The view count was already past a hundred thousand. The comments were one big pile-on.
"Oh my god, sending you love, Tinsley. Your roommate is evil."
"Drop her name! Let's get this girl cancelled."
"Natural is the way. Down with chemical poison!"
"She's lying about us online?" Dani snatched the phone out of my hand, shaking. "I'm gonna rip her mouth off."
Before I could stop her, she was out the door.
A huge bang — Dani kicked Tinsley's door clean open.
Tinsley was sitting there with that disgusting dark-red mud smeared across her face. The noise made her scream. "Ahhh! Are you insane?"
"Who's evil?
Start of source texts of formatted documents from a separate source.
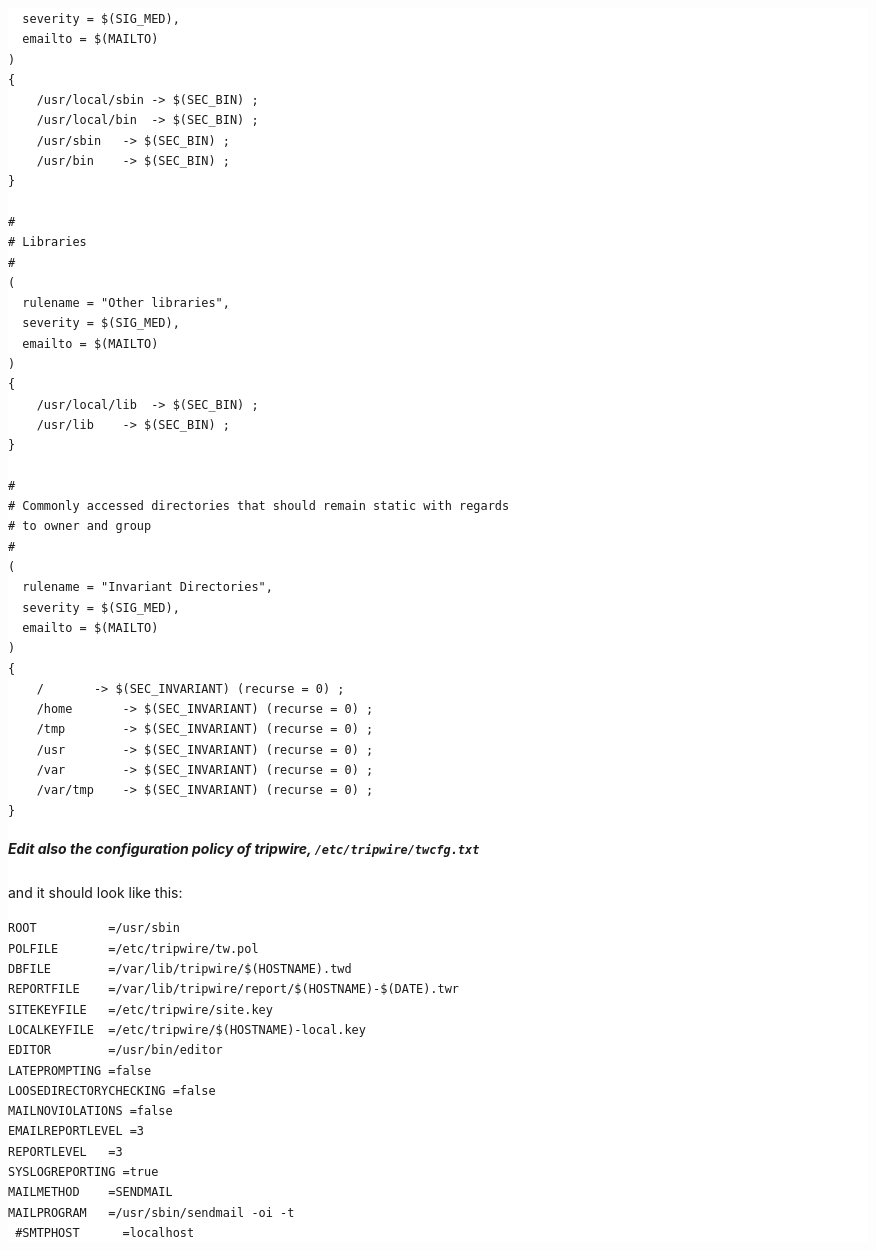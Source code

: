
 ```
  severity = $(SIG_MED),
  emailto = $(MAILTO)
)
{
	/usr/local/sbin	-> $(SEC_BIN) ;
	/usr/local/bin	-> $(SEC_BIN) ;
	/usr/sbin	-> $(SEC_BIN) ;
	/usr/bin	-> $(SEC_BIN) ;
}

#
# Libraries
#
(
  rulename = "Other libraries",
  severity = $(SIG_MED),
  emailto = $(MAILTO)
)
{
	/usr/local/lib	-> $(SEC_BIN) ;
	/usr/lib	-> $(SEC_BIN) ;
}

#
# Commonly accessed directories that should remain static with regards
# to owner and group
#
(
  rulename = "Invariant Directories",
  severity = $(SIG_MED),
  emailto = $(MAILTO)
)
{
	/		-> $(SEC_INVARIANT) (recurse = 0) ;
	/home		-> $(SEC_INVARIANT) (recurse = 0) ;
	/tmp		-> $(SEC_INVARIANT) (recurse = 0) ;
	/usr		-> $(SEC_INVARIANT) (recurse = 0) ;
	/var		-> $(SEC_INVARIANT) (recurse = 0) ;
	/var/tmp	-> $(SEC_INVARIANT) (recurse = 0) ;
}

```
##### Edit also the configuration policy of tripwire, `/etc/tripwire/twcfg.txt`
and it should look like this:

```
ROOT          =/usr/sbin
POLFILE       =/etc/tripwire/tw.pol
DBFILE        =/var/lib/tripwire/$(HOSTNAME).twd
REPORTFILE    =/var/lib/tripwire/report/$(HOSTNAME)-$(DATE).twr
SITEKEYFILE   =/etc/tripwire/site.key
LOCALKEYFILE  =/etc/tripwire/$(HOSTNAME)-local.key
EDITOR        =/usr/bin/editor
LATEPROMPTING =false
LOOSEDIRECTORYCHECKING =false
MAILNOVIOLATIONS =false
EMAILREPORTLEVEL =3
REPORTLEVEL   =3
SYSLOGREPORTING =true
MAILMETHOD    =SENDMAIL
MAILPROGRAM   =/usr/sbin/sendmail -oi -t
 #SMTPHOST      =localhost
```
Let me show you what evil actually looks like." Dani crossed the room, grabbed her by the collar, and hauled her up out of the chair.
"Let go! Help! She's a psycho!" Tinsley thrashed, scrambling for the phone on her desk to film.
I walked in slow, shut the door behind me, picked up her phone, and dropped it straight into the trash.
"Tinsley. Listen." I stepped in close, my voice flat. "You like playing the victim online — that's your business. But put my name or my face up one more time, and my lawyer hands you a defamation summons by tomorrow morning. Go on, guess. Your dad, the one selling used cars in Texas — can he cover Ivy League legal fees?"
The color drained out of her face. Nothing scared her more than someone calling out the fake-rich act.
"You — this is bullying!" she shrieked, loud and brittle, her voice shaking.
"Call it whatever you want." I gave a short laugh, and then my eyes caught on her neck.
Right at the edge of the mud mask, near her collarbone, there was a tiny red bump. Rice-grain small, easy to miss. And dead center, a faint white speck.
The spores were already in. One had found a follicle and started putting down roots in the fat under her skin.
I pulled Dani back before she could swing. "Leave it, Dani. Don't dirty your hands. Why bother with a dead woman?"
"What's that supposed to mean?" Tinsley screamed.